Task objective
Wherever the string "peuple" appears in a line of the listing below, report that line.

Data shown
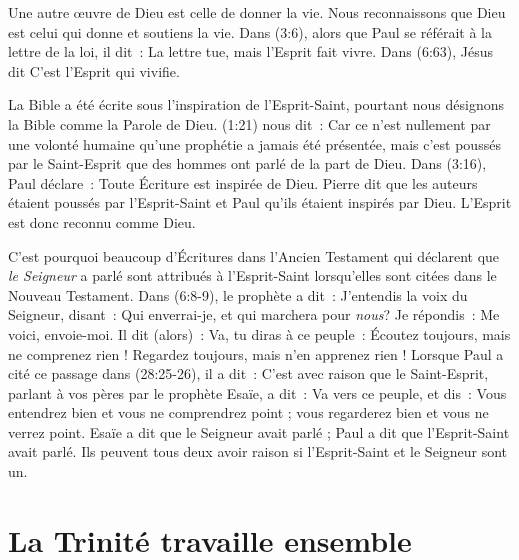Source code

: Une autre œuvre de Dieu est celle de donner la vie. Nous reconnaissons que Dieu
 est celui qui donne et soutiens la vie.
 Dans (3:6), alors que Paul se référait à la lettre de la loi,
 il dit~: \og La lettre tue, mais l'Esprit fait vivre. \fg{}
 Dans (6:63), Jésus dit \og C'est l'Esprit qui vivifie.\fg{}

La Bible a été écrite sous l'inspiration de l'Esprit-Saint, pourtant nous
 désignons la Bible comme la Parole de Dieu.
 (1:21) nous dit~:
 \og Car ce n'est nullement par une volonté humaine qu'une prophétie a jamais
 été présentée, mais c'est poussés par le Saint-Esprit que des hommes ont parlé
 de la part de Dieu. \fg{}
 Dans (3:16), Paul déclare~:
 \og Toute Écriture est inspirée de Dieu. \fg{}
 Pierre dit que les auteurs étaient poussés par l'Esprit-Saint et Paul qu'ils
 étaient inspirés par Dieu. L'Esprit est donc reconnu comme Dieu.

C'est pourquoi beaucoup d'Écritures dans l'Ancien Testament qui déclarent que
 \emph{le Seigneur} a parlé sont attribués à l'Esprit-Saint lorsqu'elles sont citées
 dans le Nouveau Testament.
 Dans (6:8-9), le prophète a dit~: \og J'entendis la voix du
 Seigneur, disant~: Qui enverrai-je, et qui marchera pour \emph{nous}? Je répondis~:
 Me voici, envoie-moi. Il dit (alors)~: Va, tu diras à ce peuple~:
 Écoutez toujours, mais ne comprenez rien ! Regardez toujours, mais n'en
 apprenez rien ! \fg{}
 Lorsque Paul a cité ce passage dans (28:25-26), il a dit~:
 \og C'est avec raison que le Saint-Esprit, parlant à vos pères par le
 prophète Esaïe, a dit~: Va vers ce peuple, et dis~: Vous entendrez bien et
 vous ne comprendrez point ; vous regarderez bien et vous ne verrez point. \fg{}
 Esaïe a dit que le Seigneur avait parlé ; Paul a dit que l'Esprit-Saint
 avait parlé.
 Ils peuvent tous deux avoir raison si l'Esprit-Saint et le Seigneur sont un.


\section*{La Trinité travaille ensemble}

Solution for this problem
 Me voici, envoie-moi. Il dit (alors)~: Va, tu diras à ce peuple~:
 prophète Esaïe, a dit~: Va vers ce peuple, et dis~: Vous entendrez bien et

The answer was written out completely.